Furthermore, we analyzed the effectiveness of LDP, which strongly reduces the number of peripheral T cells. In non-responders, LDP seemed to be not as effective as in responding patients, since significantly more CD3+ T cells and in particular CD3+CD8+ T cells were still detectable on day 0 (p < 0.05, Fig. 3C).

These results illustrate that success of Ide-cel therapy is already affected by the T cell composition of PB at time of leukapheresis as well as by the success of LDP prior to CAR T cell infusion.

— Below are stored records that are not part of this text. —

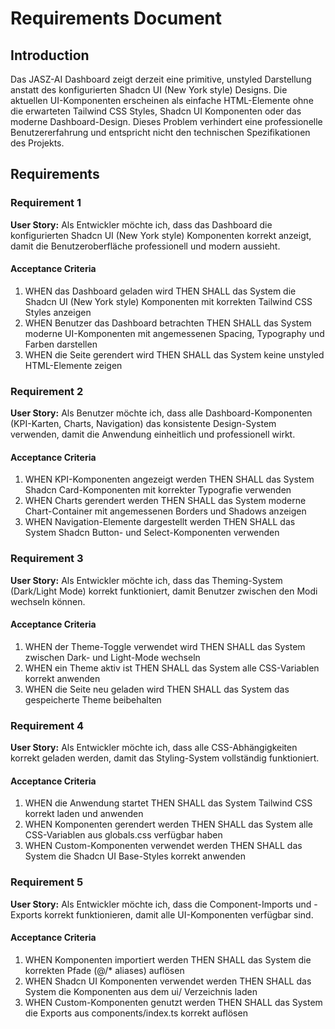 # Requirements Document

## Introduction

Das JASZ-AI Dashboard zeigt derzeit eine primitive, unstyled Darstellung anstatt des konfigurierten Shadcn UI (New York style) Designs. Die aktuellen UI-Komponenten erscheinen als einfache HTML-Elemente ohne die erwarteten Tailwind CSS Styles, Shadcn UI Komponenten oder das moderne Dashboard-Design. Dieses Problem verhindert eine professionelle Benutzererfahrung und entspricht nicht den technischen Spezifikationen des Projekts.

## Requirements

### Requirement 1

**User Story:** Als Entwickler möchte ich, dass das Dashboard die konfigurierten Shadcn UI (New York style) Komponenten korrekt anzeigt, damit die Benutzeroberfläche professionell und modern aussieht.

#### Acceptance Criteria

1. WHEN das Dashboard geladen wird THEN SHALL das System die Shadcn UI (New York style) Komponenten mit korrekten Tailwind CSS Styles anzeigen
2. WHEN Benutzer das Dashboard betrachten THEN SHALL das System moderne UI-Komponenten mit angemessenen Spacing, Typography und Farben darstellen
3. WHEN die Seite gerendert wird THEN SHALL das System keine unstyled HTML-Elemente zeigen

### Requirement 2

**User Story:** Als Benutzer möchte ich, dass alle Dashboard-Komponenten (KPI-Karten, Charts, Navigation) das konsistente Design-System verwenden, damit die Anwendung einheitlich und professionell wirkt.

#### Acceptance Criteria

1. WHEN KPI-Komponenten angezeigt werden THEN SHALL das System Shadcn Card-Komponenten mit korrekter Typografie verwenden
2. WHEN Charts gerendert werden THEN SHALL das System moderne Chart-Container mit angemessenen Borders und Shadows anzeigen
3. WHEN Navigation-Elemente dargestellt werden THEN SHALL das System Shadcn Button- und Select-Komponenten verwenden

### Requirement 3

**User Story:** Als Entwickler möchte ich, dass das Theming-System (Dark/Light Mode) korrekt funktioniert, damit Benutzer zwischen den Modi wechseln können.

#### Acceptance Criteria

1. WHEN der Theme-Toggle verwendet wird THEN SHALL das System zwischen Dark- und Light-Mode wechseln
2. WHEN ein Theme aktiv ist THEN SHALL das System alle CSS-Variablen korrekt anwenden
3. WHEN die Seite neu geladen wird THEN SHALL das System das gespeicherte Theme beibehalten

### Requirement 4

**User Story:** Als Entwickler möchte ich, dass alle CSS-Abhängigkeiten korrekt geladen werden, damit das Styling-System vollständig funktioniert.

#### Acceptance Criteria

1. WHEN die Anwendung startet THEN SHALL das System Tailwind CSS korrekt laden und anwenden
2. WHEN Komponenten gerendert werden THEN SHALL das System alle CSS-Variablen aus globals.css verfügbar haben
3. WHEN Custom-Komponenten verwendet werden THEN SHALL das System die Shadcn UI Base-Styles korrekt anwenden

### Requirement 5

**User Story:** Als Entwickler möchte ich, dass die Component-Imports und -Exports korrekt funktionieren, damit alle UI-Komponenten verfügbar sind.

#### Acceptance Criteria

1. WHEN Komponenten importiert werden THEN SHALL das System die korrekten Pfade (@/* aliases) auflösen
2. WHEN Shadcn UI Komponenten verwendet werden THEN SHALL das System die Komponenten aus dem ui/ Verzeichnis laden
3. WHEN Custom-Komponenten genutzt werden THEN SHALL das System die Exports aus components/index.ts korrekt auflösen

Successful CAR T cell therapy impacts bystander T cells

In order to determine the effect of CAR T cells on bystander cells, we analyzed differences in the entire T cell compartment post-infusion. At all analyzed time points a mixture of CAR and non-CAR T cells was present (Fig. 4A). For CD4+ T cells the vast majority were untransfected at all time points and regardless of response. However, the distribution of CAR and non-CAR CD8+ T cells differed between PD and non-PD patients. In responders, the percentages of CD8+ CAR T cells approximated CD8+ non-CAR T cells 7 and 14 days after CAR T cell infusion. In contrast, CD8+ non-CAR T cells prevailed at all time points in non-responders, presumably due to the increased number of CD8+ T cells prior to infusion, which reduced the capability of CAR T cell expansion.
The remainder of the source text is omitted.